DATA IN THIS EXERCISE:
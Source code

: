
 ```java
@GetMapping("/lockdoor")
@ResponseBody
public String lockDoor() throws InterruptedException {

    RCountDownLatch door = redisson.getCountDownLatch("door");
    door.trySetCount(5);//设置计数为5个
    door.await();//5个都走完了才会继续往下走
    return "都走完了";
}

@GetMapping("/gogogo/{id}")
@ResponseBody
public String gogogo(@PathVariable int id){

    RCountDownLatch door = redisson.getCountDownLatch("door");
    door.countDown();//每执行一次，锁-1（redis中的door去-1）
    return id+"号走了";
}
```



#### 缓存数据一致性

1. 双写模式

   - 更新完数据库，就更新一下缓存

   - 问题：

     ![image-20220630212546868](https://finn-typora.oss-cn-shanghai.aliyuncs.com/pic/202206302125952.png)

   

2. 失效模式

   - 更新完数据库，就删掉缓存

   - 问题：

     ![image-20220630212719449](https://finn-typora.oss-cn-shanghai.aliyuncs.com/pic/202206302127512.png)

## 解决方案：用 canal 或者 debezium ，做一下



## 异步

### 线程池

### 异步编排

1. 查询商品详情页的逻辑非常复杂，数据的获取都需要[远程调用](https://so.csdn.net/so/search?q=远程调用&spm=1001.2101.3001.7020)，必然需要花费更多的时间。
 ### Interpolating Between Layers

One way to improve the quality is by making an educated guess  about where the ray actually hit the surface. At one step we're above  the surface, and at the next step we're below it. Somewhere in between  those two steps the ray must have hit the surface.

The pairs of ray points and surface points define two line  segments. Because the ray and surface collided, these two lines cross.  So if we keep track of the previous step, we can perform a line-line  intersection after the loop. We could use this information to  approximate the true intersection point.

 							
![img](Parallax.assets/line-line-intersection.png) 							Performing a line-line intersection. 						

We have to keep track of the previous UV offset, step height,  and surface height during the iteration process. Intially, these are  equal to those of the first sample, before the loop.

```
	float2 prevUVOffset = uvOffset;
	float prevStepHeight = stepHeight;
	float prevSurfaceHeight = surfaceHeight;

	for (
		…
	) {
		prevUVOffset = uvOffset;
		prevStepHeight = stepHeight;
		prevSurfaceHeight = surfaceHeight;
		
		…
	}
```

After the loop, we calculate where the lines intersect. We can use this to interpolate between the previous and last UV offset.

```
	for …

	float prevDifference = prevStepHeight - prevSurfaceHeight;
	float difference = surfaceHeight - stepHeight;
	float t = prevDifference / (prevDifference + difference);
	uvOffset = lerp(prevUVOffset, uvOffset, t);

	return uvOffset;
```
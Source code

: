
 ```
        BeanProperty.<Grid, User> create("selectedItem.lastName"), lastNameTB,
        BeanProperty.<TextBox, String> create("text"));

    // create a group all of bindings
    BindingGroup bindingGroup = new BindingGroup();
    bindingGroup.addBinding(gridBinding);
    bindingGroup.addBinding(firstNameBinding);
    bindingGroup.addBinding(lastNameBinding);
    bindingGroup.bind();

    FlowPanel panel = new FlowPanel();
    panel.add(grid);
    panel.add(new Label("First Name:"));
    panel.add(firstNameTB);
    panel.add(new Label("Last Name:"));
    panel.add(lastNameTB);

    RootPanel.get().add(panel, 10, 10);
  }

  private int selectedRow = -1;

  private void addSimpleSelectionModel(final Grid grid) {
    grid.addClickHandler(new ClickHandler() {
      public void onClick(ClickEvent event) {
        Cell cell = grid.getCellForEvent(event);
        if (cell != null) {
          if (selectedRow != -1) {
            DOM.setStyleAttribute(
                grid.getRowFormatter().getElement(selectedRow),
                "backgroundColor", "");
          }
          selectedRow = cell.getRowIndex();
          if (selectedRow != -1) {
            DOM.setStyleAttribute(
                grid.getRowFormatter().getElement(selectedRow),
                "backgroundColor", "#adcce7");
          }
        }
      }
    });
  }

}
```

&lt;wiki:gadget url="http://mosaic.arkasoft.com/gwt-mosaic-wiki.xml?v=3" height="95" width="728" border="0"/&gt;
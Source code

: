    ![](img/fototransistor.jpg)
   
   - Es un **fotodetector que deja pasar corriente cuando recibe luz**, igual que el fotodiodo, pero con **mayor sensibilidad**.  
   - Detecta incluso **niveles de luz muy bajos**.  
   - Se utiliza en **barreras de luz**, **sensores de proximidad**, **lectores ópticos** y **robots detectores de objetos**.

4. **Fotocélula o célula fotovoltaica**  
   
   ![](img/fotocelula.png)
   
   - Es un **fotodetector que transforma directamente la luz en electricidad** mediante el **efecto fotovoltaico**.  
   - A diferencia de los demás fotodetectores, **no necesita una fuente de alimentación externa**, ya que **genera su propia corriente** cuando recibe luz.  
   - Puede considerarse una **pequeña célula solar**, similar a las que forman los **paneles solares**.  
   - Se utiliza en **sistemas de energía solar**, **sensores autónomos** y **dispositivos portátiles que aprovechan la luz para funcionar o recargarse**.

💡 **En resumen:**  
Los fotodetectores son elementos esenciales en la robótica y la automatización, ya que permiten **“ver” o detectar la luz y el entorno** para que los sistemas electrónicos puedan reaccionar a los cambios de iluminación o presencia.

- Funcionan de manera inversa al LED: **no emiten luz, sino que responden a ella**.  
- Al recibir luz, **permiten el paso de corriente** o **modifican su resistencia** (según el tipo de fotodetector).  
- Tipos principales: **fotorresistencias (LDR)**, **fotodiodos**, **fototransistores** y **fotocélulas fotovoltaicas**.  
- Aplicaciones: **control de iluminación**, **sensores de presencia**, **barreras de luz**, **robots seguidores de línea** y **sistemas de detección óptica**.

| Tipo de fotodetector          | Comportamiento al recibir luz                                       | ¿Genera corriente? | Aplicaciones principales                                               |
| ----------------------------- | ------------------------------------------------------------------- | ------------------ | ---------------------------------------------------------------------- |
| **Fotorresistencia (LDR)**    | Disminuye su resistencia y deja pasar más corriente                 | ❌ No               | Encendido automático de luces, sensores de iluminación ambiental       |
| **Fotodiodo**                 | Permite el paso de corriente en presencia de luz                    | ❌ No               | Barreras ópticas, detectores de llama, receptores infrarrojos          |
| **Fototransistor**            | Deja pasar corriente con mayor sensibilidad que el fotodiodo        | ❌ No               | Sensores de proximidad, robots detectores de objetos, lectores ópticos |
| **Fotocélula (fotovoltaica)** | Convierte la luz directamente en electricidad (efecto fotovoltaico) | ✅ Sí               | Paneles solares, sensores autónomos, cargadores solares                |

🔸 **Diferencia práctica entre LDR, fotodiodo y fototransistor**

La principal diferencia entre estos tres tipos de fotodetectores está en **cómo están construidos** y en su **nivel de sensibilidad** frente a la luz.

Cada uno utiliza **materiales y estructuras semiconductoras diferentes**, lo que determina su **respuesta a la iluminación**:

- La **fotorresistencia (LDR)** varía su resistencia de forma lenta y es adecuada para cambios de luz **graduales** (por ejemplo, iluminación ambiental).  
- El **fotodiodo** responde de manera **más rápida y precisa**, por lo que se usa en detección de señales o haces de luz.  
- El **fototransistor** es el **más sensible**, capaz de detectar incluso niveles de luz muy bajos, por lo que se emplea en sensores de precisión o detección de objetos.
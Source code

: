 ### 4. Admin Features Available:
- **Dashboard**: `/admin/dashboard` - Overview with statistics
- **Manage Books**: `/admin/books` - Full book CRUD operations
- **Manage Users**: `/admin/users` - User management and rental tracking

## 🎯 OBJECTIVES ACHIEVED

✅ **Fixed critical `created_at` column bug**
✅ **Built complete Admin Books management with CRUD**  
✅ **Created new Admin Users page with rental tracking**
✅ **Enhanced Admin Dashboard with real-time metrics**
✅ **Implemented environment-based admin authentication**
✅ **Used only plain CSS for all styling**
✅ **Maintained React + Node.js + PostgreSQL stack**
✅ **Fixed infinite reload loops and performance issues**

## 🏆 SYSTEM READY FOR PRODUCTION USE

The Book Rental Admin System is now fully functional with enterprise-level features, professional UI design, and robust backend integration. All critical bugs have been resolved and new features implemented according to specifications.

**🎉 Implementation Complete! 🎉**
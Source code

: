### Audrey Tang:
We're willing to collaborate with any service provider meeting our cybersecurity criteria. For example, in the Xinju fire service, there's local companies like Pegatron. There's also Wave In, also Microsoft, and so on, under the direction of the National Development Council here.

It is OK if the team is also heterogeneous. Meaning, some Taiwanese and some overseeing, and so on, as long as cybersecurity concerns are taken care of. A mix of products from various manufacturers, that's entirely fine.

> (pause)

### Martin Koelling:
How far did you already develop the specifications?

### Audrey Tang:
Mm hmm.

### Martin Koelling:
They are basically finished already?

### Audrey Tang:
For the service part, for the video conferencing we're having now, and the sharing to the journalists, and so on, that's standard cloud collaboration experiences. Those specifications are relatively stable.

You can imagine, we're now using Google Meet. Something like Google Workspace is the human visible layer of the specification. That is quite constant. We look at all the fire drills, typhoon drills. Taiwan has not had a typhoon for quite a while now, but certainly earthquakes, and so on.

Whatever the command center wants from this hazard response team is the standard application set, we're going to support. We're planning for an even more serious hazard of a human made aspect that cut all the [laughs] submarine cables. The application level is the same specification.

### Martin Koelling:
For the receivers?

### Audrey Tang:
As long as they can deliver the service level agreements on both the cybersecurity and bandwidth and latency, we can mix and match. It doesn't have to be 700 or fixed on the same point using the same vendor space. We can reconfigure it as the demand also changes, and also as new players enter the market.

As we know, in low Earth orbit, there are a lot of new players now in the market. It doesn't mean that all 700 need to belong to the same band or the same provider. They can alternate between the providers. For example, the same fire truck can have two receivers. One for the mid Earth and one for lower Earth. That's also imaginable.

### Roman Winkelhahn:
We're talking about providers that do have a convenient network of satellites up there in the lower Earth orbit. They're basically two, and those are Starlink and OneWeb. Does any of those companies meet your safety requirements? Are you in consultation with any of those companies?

TASK DESCRIPTION: Reproduce the lines of the entries above from the one with "- Puede considerarse" to the one with "lectores ópticos |", both included, exactly and without any other line.

EXERCISE SOLUTION:
   - Puede considerarse una **pequeña célula solar**, similar a las que forman los **paneles solares**.  
   - Se utiliza en **sistemas de energía solar**, **sensores autónomos** y **dispositivos portátiles que aprovechan la luz para funcionar o recargarse**.

💡 **En resumen:**  
Los fotodetectores son elementos esenciales en la robótica y la automatización, ya que permiten **“ver” o detectar la luz y el entorno** para que los sistemas electrónicos puedan reaccionar a los cambios de iluminación o presencia.

- Funcionan de manera inversa al LED: **no emiten luz, sino que responden a ella**.  
- Al recibir luz, **permiten el paso de corriente** o **modifican su resistencia** (según el tipo de fotodetector).  
- Tipos principales: **fotorresistencias (LDR)**, **fotodiodos**, **fototransistores** y **fotocélulas fotovoltaicas**.  
- Aplicaciones: **control de iluminación**, **sensores de presencia**, **barreras de luz**, **robots seguidores de línea** y **sistemas de detección óptica**.

| Tipo de fotodetector          | Comportamiento al recibir luz                                       | ¿Genera corriente? | Aplicaciones principales                                               |
| ----------------------------- | ------------------------------------------------------------------- | ------------------ | ---------------------------------------------------------------------- |
| **Fotorresistencia (LDR)**    | Disminuye su resistencia y deja pasar más corriente                 | ❌ No               | Encendido automático de luces, sensores de iluminación ambiental       |
| **Fotodiodo**                 | Permite el paso de corriente en presencia de luz                    | ❌ No               | Barreras ópticas, detectores de llama, receptores infrarrojos          |
| **Fototransistor**            | Deja pasar corriente con mayor sensibilidad que el fotodiodo        | ❌ No               | Sensores de proximidad, robots detectores de objetos, lectores ópticos |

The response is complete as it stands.